- VHS cover
- Directed by: Roger Christian
- Written by: Roger Christian Matthew Jacobs
- Produced by: Michael Guest
- Starring: John Tarrant Deep Roy Donogh Rees Cassandra Webb
- Cinematography: John Metcalfe
- Edited by: Derek Trigg
- Music by: Tony Banks
- Production company: Associated-Rediffusion
- Distributed by: Lorca Films (United Kingdom)
- Release date: 14 December 1984 (Australia);
- Running time: 84 minutes
- Countries: United Kingdom Australia
- Language: English
- Budget: $1.5 million

= Starship (film) =

Starship, also known as Lorca and the Outlaws, and 2084, is a 1984 science fiction film directed by Roger Christian from a screenplay by Christian and Matthew Jacobs, and starring John Tarrant, Deep Roy, Donogh Rees, and Cassandra Webb. The music for the film was written by Tony Banks of Genesis.

==Plot==

On the remote mining planet Ordessa, the management uses killer military police androids to crack down on workers upset with the terrible conditions. Lorca (John Tarrant) and his mother Abbie (Donogh Rees) led the human underground resistance movement until Abbie was killed by androids. Now, Lorca and Suzi (Cassandra Webb) battle Captain Jowitt (Ralph Cotterill) and the brutal bounty hunter Danny (Hugh Keays-Byrne), with the help of the friendly android Kid (Deep Roy).

==Cast==
- John Tarrant as Lorca
- Deep Roy as Kid
- Donogh Rees as Abbie
- Cassandra Webb as Suzi
- Ralph Cotterill as Captain Jewitt
- Hugh Keays-Byrne as Danny
- Joy Smithers as Lena
- Tyler Coppin as Detective Droid
- James Steele as MP Droid
- Arky Michael as Dylan
- John Rees as Priest
- Rebekah Elmaloglou as Little Girl

==Production==
Following the tumultuous production of The Sender for Paramount Pictures, Roger Christian decided to produce his next film independently. Christian wrote the movie alongside Matthew Jacobs under the title 2084 as an unofficial update on 1984 by George Orwell except with a lighter tone and an emphasis on action and adventure, with a stylistic approach inspired by Bertrand Tavernier's Death Watch and Jean-Luc Godard's Alphaville. During production Christian received an offer to handle second-unit direction of Ridley Scott's Legend, but turned it down to focus on completing the film.
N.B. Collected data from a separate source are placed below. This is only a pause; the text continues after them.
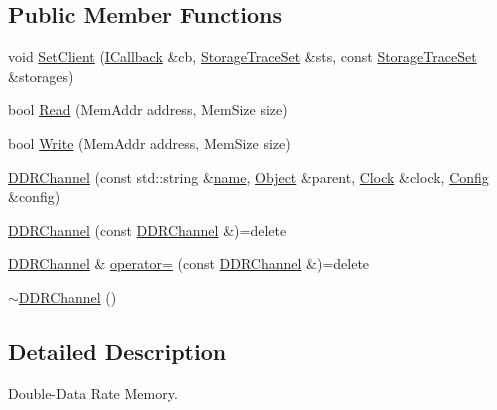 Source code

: \subsection*{Public Member Functions}
\begin{DoxyCompactItemize}
\item 
void \hyperlink{class_simulator_1_1_d_d_r_channel_a28fdeeb9ee0a0cd45284f60caf697500}{Set\+Client} (\hyperlink{class_simulator_1_1_d_d_r_channel_1_1_i_callback}{I\+Callback} \&cb, \hyperlink{class_simulator_1_1_storage_trace_set}{Storage\+Trace\+Set} \&sts, const \hyperlink{class_simulator_1_1_storage_trace_set}{Storage\+Trace\+Set} \&storages)
\item 
bool \hyperlink{class_simulator_1_1_d_d_r_channel_a98cb4b191579e38a55d7f2fa151d506e}{Read} (Mem\+Addr address, Mem\+Size size)
\item 
bool \hyperlink{class_simulator_1_1_d_d_r_channel_a9e9ac679badb89117777eab0c995b6a8}{Write} (Mem\+Addr address, Mem\+Size size)
\item 
\hyperlink{class_simulator_1_1_d_d_r_channel_a3b5be35a15d75db4599d9975dcbddf56}{D\+D\+R\+Channel} (const std\+::string \&\hyperlink{mtconf_8c_a8f8f80d37794cde9472343e4487ba3eb}{name}, \hyperlink{class_simulator_1_1_object}{Object} \&parent, \hyperlink{class_simulator_1_1_clock}{Clock} \&clock, \hyperlink{class_config}{Config} \&config)
\item 
\hyperlink{class_simulator_1_1_d_d_r_channel_afdc22f216e992c503d08f2a5fadde703}{D\+D\+R\+Channel} (const \hyperlink{class_simulator_1_1_d_d_r_channel}{D\+D\+R\+Channel} \&)=delete
\item 
\hyperlink{class_simulator_1_1_d_d_r_channel}{D\+D\+R\+Channel} \& \hyperlink{class_simulator_1_1_d_d_r_channel_a482cd16d9b4290f53ad8e035aa042f8e}{operator=} (const \hyperlink{class_simulator_1_1_d_d_r_channel}{D\+D\+R\+Channel} \&)=delete
\item 
\hyperlink{class_simulator_1_1_d_d_r_channel_a3f2fb176c7188dd1bf0969d4cb173aac}{$\sim$\+D\+D\+R\+Channel} ()
\end{DoxyCompactItemize}


\subsection{Detailed Description}
Double-\/\+Data Rate Memory. 

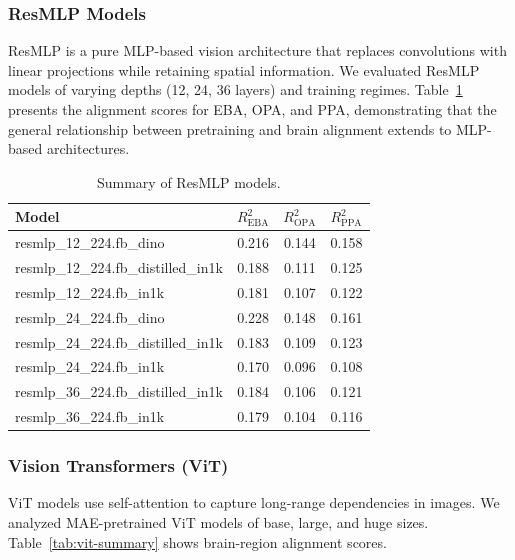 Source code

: \documentclass{article}
\theoremstyle{plain}
\theoremstyle{definition}
\theoremstyle{remark}
\begin{document}
\subsubsection{ResMLP Models}
\label{supple:resmlp}

ResMLP is a pure MLP-based vision architecture that replaces convolutions with linear projections while retaining spatial information. We evaluated ResMLP models of varying depths (12, 24, 36 layers) and training regimes. Table~\ref{tab:resmlp-summary} presents the alignment scores for EBA, OPA, and PPA, demonstrating that the general relationship between pretraining and brain alignment extends to MLP-based architectures.



\begin{table}[!t]
\caption{Summary of ResMLP models.}
\label{tab:resmlp-summary}
\centering
\small
\setlength{\tabcolsep}{6pt}
\renewcommand{\arraystretch}{1.15}
\begin{tabular}{lccc}
\toprule
Model & $R^2_{\text{EBA}}$ & $R^2_{\text{OPA}}$ & $R^2_{\text{PPA}}$ \\
\midrule
resmlp\_12\_224.fb\_dino              & 0.216 & 0.144 & 0.158 \\
resmlp\_12\_224.fb\_distilled\_in1k   & 0.188 & 0.111 & 0.125 \\
resmlp\_12\_224.fb\_in1k              & 0.181 & 0.107 & 0.122 \\
resmlp\_24\_224.fb\_dino              & 0.228 & 0.148 & 0.161 \\
resmlp\_24\_224.fb\_distilled\_in1k   & 0.183 & 0.109 & 0.123 \\
resmlp\_24\_224.fb\_in1k              & 0.170 & 0.096 & 0.108 \\
resmlp\_36\_224.fb\_distilled\_in1k   & 0.184 & 0.106 & 0.121 \\
resmlp\_36\_224.fb\_in1k              & 0.179 & 0.104 & 0.116 \\
\bottomrule
\end{tabular}
\end{table}


\subsubsection{Vision Transformers (ViT)}
\label{supple:vit}

ViT models use self-attention to capture long-range dependencies in images. We analyzed MAE-pretrained ViT models of base, large, and huge sizes. Table~\ref{tab:vit-summary} shows brain-region alignment scores. 
\end{document}
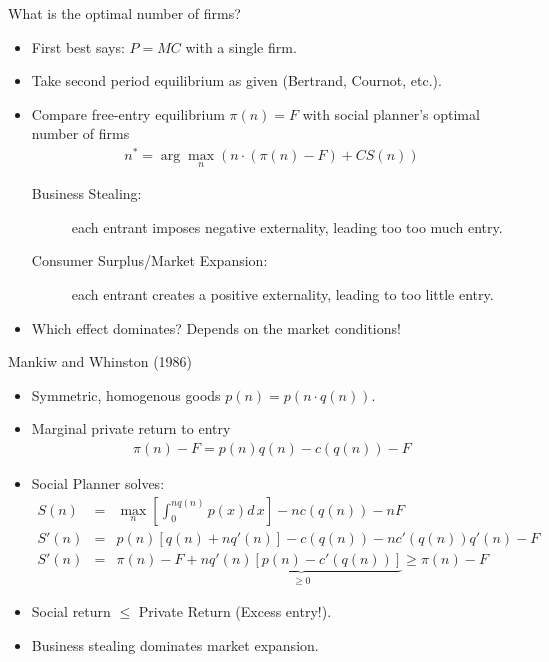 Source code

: \begin{frame}{What is the optimal number of firms?}
\begin{itemize}
\item First best says: $P=MC$ with a single firm.
\item Take second period equilibrium as given (Bertrand, Cournot, etc.).
\item Compare free-entry equilibrium $\pi(n) =F$ with social planner's optimal number of firms
\begin{eqnarray*}
n^* = \arg \max_n \left (n \cdot (\pi(n) - F)  + CS(n) \right)
\end{eqnarray*}
\begin{description}
\item[Business Stealing:] each entrant imposes \alert{negative} externality, leading too too much entry.
\item[Consumer Surplus/Market Expansion:] each entrant creates a \alert{positive} externality, leading to too little entry.
\end{description}
\item Which effect dominates? Depends on the market conditions!
\end{itemize}
\end{frame} 

\begin{frame}{Mankiw and Whinston (1986)}
\begin{itemize}
\item Symmetric, homogenous goods $p(n) = p( n \cdot q(n))$.
\item Marginal private return to entry
\begin{eqnarray*}
\pi(n) - F = p(n) q(n) - c(q(n)) - F
\end{eqnarray*}
\item Social Planner solves:
\begin{eqnarray*}
S(n) &=& \max_n \left[ \int_0^{n q(n)} p(x) d\,x \right] - n c(q(n)) - nF \\
S'(n) &=&  p(n) [ q(n) + nq'(n)] - c(q(n)) - nc'(q(n)) q'(n) - F\\
S'(n) &=&  \pi(n) - F  + \underbrace{nq'(n) [p(n) - c'(q(n))] }_{\geq 0} \geq \pi(n) - F
\end{eqnarray*}
\item Social return $\leq $ Private Return (Excess entry!).
\item Business stealing dominates market expansion.
\end{itemize}
\end{frame} 

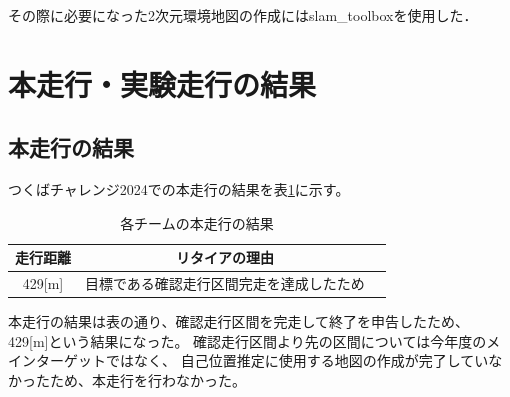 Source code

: \documentclass[twocolumn,9pt]{jsproceedings}
\begin{document}
その際に必要になった2次元環境地図の作成にはslam\_toolbox\cite{slam_toolbox}を使用した．



\section{本走行・実験走行の結果}
\subsection{本走行の結果}

つくばチャレンジ2024での本走行の結果を表\ref{MainRun}に示す。

\begin{table}[H]
  \caption{各チームの本走行の結果}
  \label{MainRun}
  \begin{tabular}{|c|c|p{4.0cm}|}
    \hline
    走行距離 & リタイアの理由                                                                                             \\
    \hline
    429[m]   & 目標である確認走行区間完走を達成したため                                                           \\
    \hline
  \end{tabular}
\end{table}



本走行の結果は表の通り、確認走行区間を完走して終了を申告したため、
429[m]という結果になった。
確認走行区間より先の区間については今年度のメインターゲットではなく、
自己位置推定に使用する地図の作成が完了していなかったため、本走行を行わなかった。
\end{document}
The film was initially intended to be filmed in Sweden, but the location was changed to Sydney, Australia so the crew could make use of a docked battleship Christian had obtained permission to use for the interiors of the Redwing starship. However, despite relocating production to Australia, Christian only went on board the battleship once meaning alternative sets had to be built or found as the budget was fixed and required paring down certain scenes to accommodate. The majority of filming was done at Mount Newman, a mining community in Western Australia that allowed the production to use the mine and some of the equipment as the management thought it would make a good diversion for their workforce. George Miller tried to secure Deep Roy to play The Master in Mad Max Beyond Thunderdome, but Deep Roy had to turn down the role as he was already contracted to be in Starship.

==Release==
The film was released in the United States on March 21, 1987.

==Reception==
Varietys Don Groves wrote "Model work and other special effects are unremarkable by "Star Wars", "Alien", and "Star Trek" standards, and acting by humans and robots alike is uniformly mechanical." M.J. Simpson, a British journalist who specialises in reviewing science fiction films, called Lorca and the Outlaws a "sub-sub-Star Wars piece of semi-juvenile rubbish which is nothing more than a scrappily assembled mishmash of clichés and lazy film-making." The Atlanta Journal-Constitution concurred, calling it "a low-rent, Anglo-Australian rip-off" of Star Wars (1977). The Eastern Evening News' Tim Smith said it is "a sci-fi film that fails to hold the attention because the action is tame and the special effects routine". The Oregonian's Ted Mahar gave it 2 stars and writes ""Starship," probably would have wowed 'em eight or nine years ago. Now it's just a film with good, murky photography, clever sets and models, and a basic, almost generic tale of young idealists against older tyrants." John A. Douglas of The Grand Rapids Press concludes ""Starship" is simply a disappointing film as it looks like a lot of time and money went into the look of the film, but content was short changed."

==Awards and honours==
Starship was nominated for an International Fantasy Film Award, in the "Best Film" category, at the Fantasporto film festival in 1987.